Secretary of State Gavin Williamson’s guidance letter to the Office for Students (OfS) of January 19th 2021 outlines the government’s plans to prioritise the allocation of funding to “subjects vital to the economy and labour markets”. However, what this means in practice is a 50% reduction to high-cost grant funding for creative and performing arts subjects in higher education in England, with further cuts threatened in future years.
Our unions are aligned in protest against this cut, which threatens the health and accessibility of the entertainment and education sectors, jeopardises the livelihoods of HE and creative workers, and narrows training opportunities for future generations. The government has sought to play down the impact of the cut, but the Russell Group has calculated that affected courses will run at an average deficit of £2,870 per student per year when other cuts and financial pressures are taken into account, which could make many courses unviable.
The proposed removal of London weighting, as part of the same set of proposals, will exacerbate this problem for higher education institutions (HEIs) in London. Instead of pursuing a levelling-up agenda, the removal of London weighting is levelling down.
The impact on arts provision in non-specialist institutions, especially post-1992 universities, which have been at the forefront of efforts to widen participation in the creative and performing arts, is of particular concern. Redirecting funding towards a small number of specialist institutions is likely to lead to geographical ‘cold spots’ where access to provision for those who are unable to move away from home in order to study – for example, those with caring responsibilities – is severely limited.

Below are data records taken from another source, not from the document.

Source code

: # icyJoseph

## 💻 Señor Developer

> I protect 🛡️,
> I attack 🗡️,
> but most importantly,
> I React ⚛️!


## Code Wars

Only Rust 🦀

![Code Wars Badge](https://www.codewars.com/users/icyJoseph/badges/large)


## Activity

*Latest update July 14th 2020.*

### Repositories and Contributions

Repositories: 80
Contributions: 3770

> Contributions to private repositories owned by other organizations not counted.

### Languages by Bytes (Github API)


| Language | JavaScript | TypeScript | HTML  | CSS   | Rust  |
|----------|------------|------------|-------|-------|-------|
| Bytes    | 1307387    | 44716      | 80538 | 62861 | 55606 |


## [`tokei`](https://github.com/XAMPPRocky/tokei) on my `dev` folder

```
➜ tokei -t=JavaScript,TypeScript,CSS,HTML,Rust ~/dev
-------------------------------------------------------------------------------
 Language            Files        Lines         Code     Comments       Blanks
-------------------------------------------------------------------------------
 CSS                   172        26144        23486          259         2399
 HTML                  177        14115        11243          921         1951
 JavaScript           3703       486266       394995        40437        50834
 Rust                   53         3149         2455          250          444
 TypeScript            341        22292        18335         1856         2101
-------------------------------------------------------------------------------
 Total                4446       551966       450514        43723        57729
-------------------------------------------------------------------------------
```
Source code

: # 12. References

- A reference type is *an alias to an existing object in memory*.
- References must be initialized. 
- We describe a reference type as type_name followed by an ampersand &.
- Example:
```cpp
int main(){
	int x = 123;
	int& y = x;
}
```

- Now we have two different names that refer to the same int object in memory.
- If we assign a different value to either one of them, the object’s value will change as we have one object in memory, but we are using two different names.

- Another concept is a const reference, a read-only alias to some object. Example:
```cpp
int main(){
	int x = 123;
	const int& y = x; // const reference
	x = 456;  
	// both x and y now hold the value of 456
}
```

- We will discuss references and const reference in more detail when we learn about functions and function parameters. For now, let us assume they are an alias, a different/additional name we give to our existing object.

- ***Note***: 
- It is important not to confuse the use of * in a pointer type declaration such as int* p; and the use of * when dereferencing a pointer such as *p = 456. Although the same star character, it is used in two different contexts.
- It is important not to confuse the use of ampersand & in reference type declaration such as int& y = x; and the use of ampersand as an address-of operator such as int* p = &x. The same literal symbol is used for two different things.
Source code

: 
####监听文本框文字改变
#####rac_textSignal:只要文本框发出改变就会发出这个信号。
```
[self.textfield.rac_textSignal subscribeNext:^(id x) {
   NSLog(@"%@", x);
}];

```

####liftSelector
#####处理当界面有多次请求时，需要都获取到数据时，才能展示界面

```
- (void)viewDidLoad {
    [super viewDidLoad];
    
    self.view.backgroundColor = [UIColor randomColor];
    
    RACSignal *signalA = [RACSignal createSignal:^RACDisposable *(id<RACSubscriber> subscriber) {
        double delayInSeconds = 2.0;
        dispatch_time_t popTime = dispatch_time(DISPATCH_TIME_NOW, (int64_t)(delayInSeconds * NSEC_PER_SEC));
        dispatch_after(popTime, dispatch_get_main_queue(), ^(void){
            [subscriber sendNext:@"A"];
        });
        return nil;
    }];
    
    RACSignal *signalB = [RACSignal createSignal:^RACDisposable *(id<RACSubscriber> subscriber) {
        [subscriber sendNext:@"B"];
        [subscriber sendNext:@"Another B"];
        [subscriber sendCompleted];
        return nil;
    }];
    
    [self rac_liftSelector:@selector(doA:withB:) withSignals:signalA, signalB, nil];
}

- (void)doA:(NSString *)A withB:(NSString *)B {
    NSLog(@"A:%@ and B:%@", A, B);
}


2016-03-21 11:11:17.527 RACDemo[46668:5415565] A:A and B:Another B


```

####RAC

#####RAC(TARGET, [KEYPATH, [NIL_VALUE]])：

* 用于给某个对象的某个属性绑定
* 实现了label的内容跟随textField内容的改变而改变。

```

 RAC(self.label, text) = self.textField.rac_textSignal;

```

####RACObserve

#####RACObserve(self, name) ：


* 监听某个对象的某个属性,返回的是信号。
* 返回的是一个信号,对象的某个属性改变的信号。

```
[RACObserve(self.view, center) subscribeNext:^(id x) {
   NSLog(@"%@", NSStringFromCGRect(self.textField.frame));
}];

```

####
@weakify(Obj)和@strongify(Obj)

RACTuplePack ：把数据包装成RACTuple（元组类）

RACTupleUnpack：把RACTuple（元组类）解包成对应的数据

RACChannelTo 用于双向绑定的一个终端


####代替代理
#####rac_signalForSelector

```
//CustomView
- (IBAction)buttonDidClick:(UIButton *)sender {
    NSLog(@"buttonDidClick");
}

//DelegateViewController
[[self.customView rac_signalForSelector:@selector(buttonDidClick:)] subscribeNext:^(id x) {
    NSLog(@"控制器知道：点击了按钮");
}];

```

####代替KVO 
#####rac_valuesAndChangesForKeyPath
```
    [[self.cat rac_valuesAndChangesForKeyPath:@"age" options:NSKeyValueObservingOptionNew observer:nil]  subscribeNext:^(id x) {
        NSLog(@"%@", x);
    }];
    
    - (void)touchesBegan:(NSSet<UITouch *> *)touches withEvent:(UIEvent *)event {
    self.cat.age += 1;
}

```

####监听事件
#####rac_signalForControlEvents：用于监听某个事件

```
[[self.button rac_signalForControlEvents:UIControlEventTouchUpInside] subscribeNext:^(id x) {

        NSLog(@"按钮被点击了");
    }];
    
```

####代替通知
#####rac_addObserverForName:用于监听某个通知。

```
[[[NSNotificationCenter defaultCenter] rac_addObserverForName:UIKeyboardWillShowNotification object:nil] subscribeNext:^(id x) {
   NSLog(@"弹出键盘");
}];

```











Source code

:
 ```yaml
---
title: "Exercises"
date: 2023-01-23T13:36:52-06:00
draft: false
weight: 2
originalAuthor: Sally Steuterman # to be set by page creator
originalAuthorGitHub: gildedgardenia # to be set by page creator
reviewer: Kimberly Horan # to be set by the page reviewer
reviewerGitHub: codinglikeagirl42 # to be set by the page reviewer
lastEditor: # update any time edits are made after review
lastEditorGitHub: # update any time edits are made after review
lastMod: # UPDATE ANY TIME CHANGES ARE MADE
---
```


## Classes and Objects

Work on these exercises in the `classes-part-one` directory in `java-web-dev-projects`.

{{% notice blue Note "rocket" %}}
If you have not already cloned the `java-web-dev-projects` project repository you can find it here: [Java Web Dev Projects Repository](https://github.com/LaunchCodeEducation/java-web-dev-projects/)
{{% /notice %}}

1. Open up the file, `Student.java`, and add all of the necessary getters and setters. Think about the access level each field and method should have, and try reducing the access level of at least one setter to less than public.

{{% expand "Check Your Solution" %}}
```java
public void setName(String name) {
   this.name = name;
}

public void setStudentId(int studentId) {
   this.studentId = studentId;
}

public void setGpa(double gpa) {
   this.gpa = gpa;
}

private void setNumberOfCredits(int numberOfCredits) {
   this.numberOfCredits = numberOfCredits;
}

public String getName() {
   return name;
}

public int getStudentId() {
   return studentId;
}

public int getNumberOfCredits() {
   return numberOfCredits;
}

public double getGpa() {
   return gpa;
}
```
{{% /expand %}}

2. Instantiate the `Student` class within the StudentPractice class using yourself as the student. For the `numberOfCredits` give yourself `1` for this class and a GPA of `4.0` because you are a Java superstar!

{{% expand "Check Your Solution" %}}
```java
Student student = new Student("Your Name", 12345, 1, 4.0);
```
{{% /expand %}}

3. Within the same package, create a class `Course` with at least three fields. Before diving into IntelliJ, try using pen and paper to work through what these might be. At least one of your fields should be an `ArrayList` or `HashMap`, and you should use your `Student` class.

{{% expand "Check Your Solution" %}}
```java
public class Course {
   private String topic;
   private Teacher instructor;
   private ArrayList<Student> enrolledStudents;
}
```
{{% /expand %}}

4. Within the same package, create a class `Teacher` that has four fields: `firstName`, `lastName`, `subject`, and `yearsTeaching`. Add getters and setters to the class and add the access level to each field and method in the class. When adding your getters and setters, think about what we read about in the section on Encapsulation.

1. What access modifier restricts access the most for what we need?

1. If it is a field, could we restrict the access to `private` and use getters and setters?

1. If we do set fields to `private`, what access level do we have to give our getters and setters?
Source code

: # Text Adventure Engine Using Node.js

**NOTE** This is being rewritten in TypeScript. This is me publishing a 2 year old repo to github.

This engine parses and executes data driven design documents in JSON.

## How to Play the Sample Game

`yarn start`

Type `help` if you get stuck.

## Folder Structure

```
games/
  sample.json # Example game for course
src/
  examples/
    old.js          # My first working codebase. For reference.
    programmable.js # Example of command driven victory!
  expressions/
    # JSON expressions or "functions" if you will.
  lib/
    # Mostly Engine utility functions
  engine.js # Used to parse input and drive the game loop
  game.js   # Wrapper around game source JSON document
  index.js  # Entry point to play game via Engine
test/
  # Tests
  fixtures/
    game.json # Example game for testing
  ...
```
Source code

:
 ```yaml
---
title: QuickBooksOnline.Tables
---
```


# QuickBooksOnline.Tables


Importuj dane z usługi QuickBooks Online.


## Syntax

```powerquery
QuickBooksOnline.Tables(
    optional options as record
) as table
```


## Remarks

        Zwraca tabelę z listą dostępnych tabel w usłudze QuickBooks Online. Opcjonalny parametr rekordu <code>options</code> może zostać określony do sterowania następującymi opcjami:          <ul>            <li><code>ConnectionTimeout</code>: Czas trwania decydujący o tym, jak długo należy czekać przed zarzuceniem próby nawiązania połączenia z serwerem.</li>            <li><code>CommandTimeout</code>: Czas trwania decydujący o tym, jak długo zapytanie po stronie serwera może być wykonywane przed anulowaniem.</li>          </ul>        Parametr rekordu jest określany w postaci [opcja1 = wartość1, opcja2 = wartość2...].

Some of the universities most vulnerable to the cut enrol considerable numbers of local students from low socio-economic backgrounds, many requiring additional support to complete their education. Black and minority ethnic students are over-represented in this group, so will be disproportionately affected. According to Office for Students diversity data, creative subjects have “the highest proportion of any broad subject group to have a reported disability”. This means that disabled students will also be disproportionately impacted.
The creative industries of the United Kingdom generate £111bn for the UK economy each year, with the creative sector in 2020 growing five times faster than the UK economy as a whole prior to the coronavirus crisis. The creative arts are the fifth most studied subject across the UK, with creative training not only securing future generations of creative economy workers but providing transferable training and skills to workers of other industries.
Creative and cultural investment has been identified as one of the three themes of the first round of the government’s ‘Levelling Up Fund’, but without compatible investment in accessible arts education and training, how will the government create local jobs to fill these new hubs? How can the UK creative industry continue growing if HE entry points are made inaccessible to future workers?
With a confirmed T-grant budget decision scheduled for June 2021, should these cuts go ahead universities face replacing them in the space of one summer, before the 2021-2022 academic year begins in September. We fear that these changes – alongside the OfS’s problematic proposed metric on student progression to managerial and professional employment – are likely to cause higher education institutions to review their creative and performing arts provision. The result will be to limit the availability of affordable HE courses and see potential future students financially edged out of creative training.
We call on the Westminster government to reconsider the impact of the 2021-2022 T-Grant budget and the consequences that further proposed reductions of future years will cause for the creative and education sectors. We urge the government to ensure that the proposed plans for Higher Education “reform” does not make creative training less accessible in practice.